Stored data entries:
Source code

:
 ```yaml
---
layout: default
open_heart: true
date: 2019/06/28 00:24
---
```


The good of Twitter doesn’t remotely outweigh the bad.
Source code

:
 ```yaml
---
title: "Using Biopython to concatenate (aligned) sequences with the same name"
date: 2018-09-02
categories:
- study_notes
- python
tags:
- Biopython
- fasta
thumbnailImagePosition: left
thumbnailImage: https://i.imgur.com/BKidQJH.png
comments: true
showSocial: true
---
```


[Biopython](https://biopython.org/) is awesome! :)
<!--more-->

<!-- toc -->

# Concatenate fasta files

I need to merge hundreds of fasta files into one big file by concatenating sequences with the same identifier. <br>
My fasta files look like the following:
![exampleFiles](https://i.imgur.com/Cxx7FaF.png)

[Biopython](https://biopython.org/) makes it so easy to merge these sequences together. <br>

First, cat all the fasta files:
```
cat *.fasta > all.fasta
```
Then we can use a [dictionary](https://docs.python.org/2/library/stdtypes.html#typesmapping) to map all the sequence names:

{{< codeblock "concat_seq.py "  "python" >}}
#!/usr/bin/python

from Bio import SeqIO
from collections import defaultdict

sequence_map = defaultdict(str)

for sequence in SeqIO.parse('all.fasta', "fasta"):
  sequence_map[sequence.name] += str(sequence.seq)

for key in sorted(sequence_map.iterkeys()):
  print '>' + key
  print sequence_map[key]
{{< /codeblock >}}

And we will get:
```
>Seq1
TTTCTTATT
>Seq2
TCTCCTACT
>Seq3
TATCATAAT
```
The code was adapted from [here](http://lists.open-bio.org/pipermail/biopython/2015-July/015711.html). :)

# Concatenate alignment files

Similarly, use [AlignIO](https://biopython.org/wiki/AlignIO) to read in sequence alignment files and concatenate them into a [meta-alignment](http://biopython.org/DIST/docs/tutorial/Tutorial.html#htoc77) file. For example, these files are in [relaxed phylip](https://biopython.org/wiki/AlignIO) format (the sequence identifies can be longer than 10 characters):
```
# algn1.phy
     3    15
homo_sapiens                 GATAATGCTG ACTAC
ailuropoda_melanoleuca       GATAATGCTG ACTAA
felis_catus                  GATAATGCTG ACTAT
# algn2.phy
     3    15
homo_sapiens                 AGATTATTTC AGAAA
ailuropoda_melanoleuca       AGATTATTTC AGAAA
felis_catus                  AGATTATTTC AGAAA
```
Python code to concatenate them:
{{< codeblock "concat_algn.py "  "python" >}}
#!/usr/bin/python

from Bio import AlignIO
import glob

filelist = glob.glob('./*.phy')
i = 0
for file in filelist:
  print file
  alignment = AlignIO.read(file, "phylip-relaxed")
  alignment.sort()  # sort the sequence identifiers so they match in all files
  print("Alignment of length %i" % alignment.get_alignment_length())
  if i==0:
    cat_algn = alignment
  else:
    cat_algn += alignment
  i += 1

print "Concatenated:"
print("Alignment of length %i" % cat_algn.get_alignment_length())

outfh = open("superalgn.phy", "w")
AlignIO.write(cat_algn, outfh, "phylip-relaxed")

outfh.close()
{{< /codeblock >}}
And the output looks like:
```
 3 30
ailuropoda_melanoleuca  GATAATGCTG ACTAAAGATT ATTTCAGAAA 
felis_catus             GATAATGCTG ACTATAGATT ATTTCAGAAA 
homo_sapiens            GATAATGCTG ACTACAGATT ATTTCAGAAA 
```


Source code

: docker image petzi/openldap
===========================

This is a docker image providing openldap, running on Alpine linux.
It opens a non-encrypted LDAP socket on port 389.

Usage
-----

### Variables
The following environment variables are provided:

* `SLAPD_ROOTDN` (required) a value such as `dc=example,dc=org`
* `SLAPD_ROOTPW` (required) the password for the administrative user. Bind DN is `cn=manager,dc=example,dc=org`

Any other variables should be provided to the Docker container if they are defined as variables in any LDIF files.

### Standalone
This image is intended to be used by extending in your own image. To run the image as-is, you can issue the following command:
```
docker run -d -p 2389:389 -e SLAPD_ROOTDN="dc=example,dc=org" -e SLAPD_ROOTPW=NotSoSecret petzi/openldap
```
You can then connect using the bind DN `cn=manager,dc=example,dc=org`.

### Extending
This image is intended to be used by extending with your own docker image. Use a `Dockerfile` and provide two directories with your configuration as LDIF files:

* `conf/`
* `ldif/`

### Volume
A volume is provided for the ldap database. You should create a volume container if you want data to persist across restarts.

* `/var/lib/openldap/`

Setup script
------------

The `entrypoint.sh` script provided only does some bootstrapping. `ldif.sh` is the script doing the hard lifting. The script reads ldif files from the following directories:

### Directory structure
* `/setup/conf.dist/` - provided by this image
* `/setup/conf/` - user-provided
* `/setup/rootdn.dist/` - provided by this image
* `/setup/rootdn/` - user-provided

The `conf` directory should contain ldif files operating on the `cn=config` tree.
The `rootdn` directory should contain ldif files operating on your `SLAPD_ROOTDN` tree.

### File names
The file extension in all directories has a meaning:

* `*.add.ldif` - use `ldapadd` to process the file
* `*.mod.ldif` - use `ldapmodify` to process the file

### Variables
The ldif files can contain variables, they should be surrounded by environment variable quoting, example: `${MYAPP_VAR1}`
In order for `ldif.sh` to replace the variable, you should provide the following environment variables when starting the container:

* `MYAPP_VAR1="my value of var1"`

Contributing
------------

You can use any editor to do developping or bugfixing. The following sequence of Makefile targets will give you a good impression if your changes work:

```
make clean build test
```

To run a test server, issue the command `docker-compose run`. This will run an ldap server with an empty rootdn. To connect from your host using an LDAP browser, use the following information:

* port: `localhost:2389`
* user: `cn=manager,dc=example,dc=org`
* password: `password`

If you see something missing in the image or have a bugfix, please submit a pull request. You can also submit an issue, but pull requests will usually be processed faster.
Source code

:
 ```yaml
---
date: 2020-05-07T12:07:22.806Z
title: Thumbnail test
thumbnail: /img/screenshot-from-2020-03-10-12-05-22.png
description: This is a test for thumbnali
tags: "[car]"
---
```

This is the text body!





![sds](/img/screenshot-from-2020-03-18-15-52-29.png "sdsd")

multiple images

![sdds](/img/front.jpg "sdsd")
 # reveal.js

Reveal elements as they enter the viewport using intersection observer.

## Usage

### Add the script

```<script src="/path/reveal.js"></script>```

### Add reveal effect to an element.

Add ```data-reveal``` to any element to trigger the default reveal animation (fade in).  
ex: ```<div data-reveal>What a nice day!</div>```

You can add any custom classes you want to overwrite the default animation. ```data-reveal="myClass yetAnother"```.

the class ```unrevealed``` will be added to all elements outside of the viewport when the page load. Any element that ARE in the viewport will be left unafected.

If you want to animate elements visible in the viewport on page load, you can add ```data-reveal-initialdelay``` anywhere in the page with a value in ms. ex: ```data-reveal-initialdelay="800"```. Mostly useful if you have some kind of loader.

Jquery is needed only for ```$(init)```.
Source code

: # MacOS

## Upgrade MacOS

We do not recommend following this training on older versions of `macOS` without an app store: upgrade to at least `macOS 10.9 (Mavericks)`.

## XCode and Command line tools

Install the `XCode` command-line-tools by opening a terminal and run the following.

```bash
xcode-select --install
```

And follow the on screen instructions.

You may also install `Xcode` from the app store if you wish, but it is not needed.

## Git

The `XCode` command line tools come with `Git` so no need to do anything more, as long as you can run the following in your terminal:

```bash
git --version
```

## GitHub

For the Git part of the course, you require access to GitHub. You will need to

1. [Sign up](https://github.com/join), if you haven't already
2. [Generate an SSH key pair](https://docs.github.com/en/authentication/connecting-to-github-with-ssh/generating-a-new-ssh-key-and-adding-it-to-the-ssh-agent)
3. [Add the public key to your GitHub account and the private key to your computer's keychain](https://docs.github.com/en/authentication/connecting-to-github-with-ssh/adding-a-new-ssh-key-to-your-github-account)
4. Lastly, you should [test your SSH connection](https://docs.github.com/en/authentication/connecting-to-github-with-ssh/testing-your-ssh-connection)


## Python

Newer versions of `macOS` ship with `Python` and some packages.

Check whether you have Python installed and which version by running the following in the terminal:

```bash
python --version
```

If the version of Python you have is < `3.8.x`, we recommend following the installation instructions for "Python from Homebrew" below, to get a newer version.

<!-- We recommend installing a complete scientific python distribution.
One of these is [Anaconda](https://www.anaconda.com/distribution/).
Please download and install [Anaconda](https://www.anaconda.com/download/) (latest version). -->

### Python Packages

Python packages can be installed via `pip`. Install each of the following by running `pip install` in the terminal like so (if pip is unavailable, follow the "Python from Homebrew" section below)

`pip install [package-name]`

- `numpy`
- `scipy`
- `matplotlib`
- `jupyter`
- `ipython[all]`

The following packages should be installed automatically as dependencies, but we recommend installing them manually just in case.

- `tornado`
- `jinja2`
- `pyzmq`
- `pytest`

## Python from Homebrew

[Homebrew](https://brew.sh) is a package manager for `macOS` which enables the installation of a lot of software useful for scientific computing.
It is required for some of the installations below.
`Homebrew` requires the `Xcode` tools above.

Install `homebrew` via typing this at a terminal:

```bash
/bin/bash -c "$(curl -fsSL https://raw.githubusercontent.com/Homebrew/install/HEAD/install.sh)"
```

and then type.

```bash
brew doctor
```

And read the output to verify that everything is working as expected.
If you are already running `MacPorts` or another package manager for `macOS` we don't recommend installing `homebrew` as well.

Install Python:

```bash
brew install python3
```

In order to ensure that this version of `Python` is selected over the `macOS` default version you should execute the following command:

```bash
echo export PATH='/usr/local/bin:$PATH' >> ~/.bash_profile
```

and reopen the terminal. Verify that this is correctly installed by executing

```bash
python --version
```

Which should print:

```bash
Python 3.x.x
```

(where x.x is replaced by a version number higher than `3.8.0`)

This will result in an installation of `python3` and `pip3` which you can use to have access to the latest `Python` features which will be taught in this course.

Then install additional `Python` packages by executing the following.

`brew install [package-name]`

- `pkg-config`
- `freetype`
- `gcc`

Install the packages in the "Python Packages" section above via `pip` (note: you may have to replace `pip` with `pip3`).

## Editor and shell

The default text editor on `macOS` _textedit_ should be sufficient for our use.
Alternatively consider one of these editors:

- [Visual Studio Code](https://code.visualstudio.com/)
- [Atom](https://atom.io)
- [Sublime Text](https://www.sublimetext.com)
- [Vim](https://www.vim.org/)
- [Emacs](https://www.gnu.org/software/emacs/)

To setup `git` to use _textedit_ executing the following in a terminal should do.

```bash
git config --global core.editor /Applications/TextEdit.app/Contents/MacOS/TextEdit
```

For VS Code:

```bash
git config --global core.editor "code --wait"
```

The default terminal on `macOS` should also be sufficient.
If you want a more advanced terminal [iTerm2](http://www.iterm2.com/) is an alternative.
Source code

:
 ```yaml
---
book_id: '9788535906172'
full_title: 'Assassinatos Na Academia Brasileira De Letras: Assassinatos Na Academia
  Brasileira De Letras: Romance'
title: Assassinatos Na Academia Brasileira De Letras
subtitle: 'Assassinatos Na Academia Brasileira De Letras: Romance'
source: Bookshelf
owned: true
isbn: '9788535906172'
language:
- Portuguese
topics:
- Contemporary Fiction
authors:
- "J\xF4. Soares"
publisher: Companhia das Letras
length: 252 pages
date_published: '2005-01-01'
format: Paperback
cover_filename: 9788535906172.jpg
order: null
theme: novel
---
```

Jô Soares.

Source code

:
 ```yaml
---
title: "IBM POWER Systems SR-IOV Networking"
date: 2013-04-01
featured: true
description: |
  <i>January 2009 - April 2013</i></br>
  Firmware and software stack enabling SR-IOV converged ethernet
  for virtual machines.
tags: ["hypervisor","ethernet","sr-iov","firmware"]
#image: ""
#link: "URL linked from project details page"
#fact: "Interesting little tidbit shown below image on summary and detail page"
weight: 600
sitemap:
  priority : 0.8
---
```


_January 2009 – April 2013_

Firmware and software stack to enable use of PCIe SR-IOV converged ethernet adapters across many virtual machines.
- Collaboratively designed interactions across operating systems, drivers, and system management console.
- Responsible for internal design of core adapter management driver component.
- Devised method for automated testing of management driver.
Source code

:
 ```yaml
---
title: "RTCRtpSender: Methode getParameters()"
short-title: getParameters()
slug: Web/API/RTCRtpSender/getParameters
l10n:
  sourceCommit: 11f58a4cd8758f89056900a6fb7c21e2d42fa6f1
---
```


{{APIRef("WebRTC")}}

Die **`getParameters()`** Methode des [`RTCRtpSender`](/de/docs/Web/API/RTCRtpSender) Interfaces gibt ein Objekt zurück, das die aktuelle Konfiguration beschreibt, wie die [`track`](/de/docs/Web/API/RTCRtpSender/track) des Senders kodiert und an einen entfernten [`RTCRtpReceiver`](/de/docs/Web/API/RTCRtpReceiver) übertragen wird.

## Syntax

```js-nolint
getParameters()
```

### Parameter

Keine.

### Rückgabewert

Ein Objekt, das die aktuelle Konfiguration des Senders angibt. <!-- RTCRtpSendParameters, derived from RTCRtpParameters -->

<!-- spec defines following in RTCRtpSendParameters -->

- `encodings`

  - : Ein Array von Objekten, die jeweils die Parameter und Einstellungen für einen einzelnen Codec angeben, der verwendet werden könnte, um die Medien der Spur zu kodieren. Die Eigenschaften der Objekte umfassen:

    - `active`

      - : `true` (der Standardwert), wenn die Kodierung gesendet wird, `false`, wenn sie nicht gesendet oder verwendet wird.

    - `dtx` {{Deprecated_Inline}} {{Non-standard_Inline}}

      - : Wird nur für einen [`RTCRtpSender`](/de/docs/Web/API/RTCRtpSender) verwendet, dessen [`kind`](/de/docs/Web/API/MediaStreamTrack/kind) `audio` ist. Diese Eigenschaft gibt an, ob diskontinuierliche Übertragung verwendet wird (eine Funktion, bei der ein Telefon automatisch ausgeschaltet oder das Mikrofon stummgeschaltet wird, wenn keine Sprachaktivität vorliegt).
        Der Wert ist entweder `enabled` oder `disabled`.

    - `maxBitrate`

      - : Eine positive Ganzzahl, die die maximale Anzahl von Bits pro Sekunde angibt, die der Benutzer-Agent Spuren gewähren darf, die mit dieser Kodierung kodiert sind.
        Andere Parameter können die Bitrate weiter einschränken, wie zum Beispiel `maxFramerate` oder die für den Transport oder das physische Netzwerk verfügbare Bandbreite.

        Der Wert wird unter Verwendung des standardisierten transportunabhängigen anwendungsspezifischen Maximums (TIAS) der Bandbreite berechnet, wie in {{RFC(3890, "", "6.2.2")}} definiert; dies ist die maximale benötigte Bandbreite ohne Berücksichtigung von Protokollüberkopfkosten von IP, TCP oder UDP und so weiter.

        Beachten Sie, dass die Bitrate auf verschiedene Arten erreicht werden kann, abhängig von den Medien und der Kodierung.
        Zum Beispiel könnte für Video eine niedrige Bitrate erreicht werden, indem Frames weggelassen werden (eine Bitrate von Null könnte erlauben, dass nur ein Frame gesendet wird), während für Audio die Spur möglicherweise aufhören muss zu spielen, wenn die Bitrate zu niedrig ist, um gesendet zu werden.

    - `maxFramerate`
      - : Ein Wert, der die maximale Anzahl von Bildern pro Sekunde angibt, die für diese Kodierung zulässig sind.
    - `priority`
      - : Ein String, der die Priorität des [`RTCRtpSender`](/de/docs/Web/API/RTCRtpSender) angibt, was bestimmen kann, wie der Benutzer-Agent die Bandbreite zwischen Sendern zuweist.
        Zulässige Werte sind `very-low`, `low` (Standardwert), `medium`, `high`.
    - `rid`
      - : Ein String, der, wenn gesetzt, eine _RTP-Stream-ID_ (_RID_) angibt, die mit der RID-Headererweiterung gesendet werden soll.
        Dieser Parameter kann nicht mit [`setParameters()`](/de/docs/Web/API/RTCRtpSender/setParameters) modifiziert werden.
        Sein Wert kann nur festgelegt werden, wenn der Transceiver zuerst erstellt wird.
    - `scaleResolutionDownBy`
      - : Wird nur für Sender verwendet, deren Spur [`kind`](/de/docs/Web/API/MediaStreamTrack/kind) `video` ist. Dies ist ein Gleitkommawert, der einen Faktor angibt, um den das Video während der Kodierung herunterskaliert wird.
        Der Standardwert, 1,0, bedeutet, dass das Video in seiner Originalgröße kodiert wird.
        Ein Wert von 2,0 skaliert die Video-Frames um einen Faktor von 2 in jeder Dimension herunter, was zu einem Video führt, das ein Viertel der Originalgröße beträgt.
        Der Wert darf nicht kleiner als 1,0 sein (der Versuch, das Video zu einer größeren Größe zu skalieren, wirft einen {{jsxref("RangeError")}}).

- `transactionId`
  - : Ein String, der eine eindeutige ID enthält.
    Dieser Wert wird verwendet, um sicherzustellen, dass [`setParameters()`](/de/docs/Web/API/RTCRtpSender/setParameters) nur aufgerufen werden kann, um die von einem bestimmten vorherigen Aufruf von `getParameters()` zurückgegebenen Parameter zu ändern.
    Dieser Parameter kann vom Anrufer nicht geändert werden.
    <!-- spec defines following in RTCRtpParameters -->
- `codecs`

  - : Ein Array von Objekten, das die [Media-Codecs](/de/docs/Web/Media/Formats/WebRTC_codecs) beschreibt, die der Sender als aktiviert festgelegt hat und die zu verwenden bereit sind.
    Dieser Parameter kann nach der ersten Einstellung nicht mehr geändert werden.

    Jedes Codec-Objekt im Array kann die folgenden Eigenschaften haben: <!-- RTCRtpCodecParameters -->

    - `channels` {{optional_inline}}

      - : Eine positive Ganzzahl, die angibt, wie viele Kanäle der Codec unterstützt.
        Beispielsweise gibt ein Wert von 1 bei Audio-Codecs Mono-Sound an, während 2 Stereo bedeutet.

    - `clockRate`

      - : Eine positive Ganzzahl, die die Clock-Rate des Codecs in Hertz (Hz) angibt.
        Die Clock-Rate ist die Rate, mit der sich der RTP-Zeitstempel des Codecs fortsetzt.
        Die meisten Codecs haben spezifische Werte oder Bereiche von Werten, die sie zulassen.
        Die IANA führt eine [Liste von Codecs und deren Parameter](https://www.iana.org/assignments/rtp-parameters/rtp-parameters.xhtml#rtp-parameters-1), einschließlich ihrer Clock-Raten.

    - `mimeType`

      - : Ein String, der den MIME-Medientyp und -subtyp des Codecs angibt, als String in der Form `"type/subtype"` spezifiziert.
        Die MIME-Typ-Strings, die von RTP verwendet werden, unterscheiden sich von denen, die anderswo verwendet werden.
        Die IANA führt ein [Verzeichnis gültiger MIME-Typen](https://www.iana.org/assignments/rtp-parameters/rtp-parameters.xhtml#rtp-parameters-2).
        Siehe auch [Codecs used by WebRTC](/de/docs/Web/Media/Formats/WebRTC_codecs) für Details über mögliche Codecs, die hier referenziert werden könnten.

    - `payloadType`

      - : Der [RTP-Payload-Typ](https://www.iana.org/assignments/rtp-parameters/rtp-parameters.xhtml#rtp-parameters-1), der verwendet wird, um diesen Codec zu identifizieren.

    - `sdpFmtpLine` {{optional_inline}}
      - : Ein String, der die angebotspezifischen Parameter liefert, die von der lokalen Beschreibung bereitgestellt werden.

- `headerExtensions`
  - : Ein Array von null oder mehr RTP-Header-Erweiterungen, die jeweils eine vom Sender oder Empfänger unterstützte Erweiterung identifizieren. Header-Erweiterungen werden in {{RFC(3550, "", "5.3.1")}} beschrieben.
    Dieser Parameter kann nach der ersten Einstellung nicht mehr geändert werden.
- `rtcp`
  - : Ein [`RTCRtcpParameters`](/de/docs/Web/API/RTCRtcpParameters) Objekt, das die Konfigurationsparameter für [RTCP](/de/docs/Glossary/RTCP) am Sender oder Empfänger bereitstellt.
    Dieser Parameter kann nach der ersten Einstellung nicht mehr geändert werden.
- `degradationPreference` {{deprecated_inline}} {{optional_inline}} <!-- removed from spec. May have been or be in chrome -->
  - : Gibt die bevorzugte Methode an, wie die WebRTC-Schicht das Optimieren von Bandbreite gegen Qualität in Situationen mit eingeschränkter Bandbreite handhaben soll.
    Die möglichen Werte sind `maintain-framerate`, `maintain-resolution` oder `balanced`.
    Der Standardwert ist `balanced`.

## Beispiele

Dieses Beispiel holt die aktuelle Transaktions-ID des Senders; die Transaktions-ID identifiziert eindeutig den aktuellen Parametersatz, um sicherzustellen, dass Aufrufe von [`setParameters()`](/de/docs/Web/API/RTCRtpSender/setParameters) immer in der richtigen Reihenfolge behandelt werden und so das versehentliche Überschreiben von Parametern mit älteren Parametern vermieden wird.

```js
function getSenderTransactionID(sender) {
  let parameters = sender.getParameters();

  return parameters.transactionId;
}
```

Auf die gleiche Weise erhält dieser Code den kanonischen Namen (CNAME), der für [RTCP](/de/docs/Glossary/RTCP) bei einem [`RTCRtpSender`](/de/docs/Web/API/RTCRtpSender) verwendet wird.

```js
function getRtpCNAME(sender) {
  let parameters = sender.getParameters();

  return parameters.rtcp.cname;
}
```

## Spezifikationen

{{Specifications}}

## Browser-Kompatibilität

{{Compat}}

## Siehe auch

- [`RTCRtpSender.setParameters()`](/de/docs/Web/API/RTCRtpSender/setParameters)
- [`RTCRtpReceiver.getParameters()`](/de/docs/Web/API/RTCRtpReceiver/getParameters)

• What is needed:
Write the opening line of the data above and every line after it, exactly, stopping once you have written the line with "from collections import defaultdict".

• Output:
Source code

:
 ```yaml
---
layout: default
open_heart: true
date: 2019/06/28 00:24
---
```


The good of Twitter doesn’t remotely outweigh the bad.
Source code

:
 ```yaml
---
title: "Using Biopython to concatenate (aligned) sequences with the same name"
date: 2018-09-02
categories:
- study_notes
- python
tags:
- Biopython
- fasta
thumbnailImagePosition: left
thumbnailImage: https://i.imgur.com/BKidQJH.png
comments: true
showSocial: true
---
```


[Biopython](https://biopython.org/) is awesome! :)
<!--more-->

<!-- toc -->

# Concatenate fasta files

I need to merge hundreds of fasta files into one big file by concatenating sequences with the same identifier. <br>
My fasta files look like the following:
![exampleFiles](https://i.imgur.com/Cxx7FaF.png)

[Biopython](https://biopython.org/) makes it so easy to merge these sequences together. <br>

First, cat all the fasta files:
```
cat *.fasta > all.fasta
```
Then we can use a [dictionary](https://docs.python.org/2/library/stdtypes.html#typesmapping) to map all the sequence names:

{{< codeblock "concat_seq.py "  "python" >}}
#!/usr/bin/python

from Bio import SeqIO
from collections import defaultdict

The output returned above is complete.